#### [WHAT NEEDS TO BE DONE]
Transcribe the listing below in full, keeping every line exactly as it is.

#### [TASK MATERIAL]
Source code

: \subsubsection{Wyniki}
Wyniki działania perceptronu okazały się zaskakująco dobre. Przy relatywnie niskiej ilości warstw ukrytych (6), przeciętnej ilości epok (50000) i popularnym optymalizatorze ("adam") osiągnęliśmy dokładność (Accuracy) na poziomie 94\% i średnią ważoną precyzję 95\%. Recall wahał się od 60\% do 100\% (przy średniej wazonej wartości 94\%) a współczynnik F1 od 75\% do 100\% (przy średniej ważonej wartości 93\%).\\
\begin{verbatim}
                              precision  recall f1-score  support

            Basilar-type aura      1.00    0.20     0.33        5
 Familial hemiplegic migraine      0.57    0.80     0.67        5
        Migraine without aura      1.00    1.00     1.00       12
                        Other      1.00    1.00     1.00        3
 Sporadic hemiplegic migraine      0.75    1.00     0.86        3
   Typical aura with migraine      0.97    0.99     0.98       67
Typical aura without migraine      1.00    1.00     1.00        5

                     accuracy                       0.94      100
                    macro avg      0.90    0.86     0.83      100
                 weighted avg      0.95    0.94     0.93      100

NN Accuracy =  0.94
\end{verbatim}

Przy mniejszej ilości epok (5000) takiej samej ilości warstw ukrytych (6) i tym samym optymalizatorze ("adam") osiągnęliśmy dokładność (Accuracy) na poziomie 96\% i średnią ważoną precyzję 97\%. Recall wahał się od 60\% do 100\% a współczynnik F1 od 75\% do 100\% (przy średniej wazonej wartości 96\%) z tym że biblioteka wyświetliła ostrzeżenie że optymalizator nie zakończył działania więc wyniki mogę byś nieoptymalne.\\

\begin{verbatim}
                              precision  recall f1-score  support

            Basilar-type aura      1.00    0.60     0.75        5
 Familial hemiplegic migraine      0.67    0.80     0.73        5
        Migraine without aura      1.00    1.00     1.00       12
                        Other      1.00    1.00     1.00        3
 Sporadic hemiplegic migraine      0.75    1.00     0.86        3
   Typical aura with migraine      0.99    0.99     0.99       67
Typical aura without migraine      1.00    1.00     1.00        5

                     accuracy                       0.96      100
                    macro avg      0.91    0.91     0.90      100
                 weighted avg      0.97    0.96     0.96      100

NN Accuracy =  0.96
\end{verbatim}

#### [ANSWER SECTION]
Source code

: \subsubsection{Wyniki}
Wyniki działania perceptronu okazały się zaskakująco dobre. Przy relatywnie niskiej ilości warstw ukrytych (6), przeciętnej ilości epok (50000) i popularnym optymalizatorze ("adam") osiągnęliśmy dokładność (Accuracy) na poziomie 94\% i średnią ważoną precyzję 95\%. Recall wahał się od 60\% do 100\% (przy średniej wazonej wartości 94\%) a współczynnik F1 od 75\% do 100\% (przy średniej ważonej wartości 93\%).\\
\begin{verbatim}
                              precision  recall f1-score  support

            Basilar-type aura      1.00    0.20     0.33        5
 Familial hemiplegic migraine      0.57    0.80     0.67        5
        Migraine without aura      1.00    1.00     1.00       12
                        Other      1.00    1.00     1.00        3
 Sporadic hemiplegic migraine      0.75    1.00     0.86        3
   Typical aura with migraine      0.97    0.99     0.98       67
Typical aura without migraine      1.00    1.00     1.00        5

                     accuracy                       0.94      100
                    macro avg      0.90    0.86     0.83      100
                 weighted avg      0.95    0.94     0.93      100

NN Accuracy =  0.94
\end{verbatim}

Przy mniejszej ilości epok (5000) takiej samej ilości warstw ukrytych (6) i tym samym optymalizatorze ("adam") osiągnęliśmy dokładność (Accuracy) na poziomie 96\% i średnią ważoną precyzję 97\%. Recall wahał się od 60\% do 100\% a współczynnik F1 od 75\% do 100\% (przy średniej wazonej wartości 96\%) z tym że biblioteka wyświetliła ostrzeżenie że optymalizator nie zakończył działania więc wyniki mogę byś nieoptymalne.\\

\begin{verbatim}
                              precision  recall f1-score  support

            Basilar-type aura      1.00    0.60     0.75        5
 Familial hemiplegic migraine      0.67    0.80     0.73        5
        Migraine without aura      1.00    1.00     1.00       12
                        Other      1.00    1.00     1.00        3
 Sporadic hemiplegic migraine      0.75    1.00     0.86        3
   Typical aura with migraine      0.99    0.99     0.99       67
Typical aura without migraine      1.00    1.00     1.00        5

                     accuracy                       0.96      100
                    macro avg      0.91    0.91     0.90      100
                 weighted avg      0.97    0.96     0.96      100

NN Accuracy =  0.96
\end{verbatim}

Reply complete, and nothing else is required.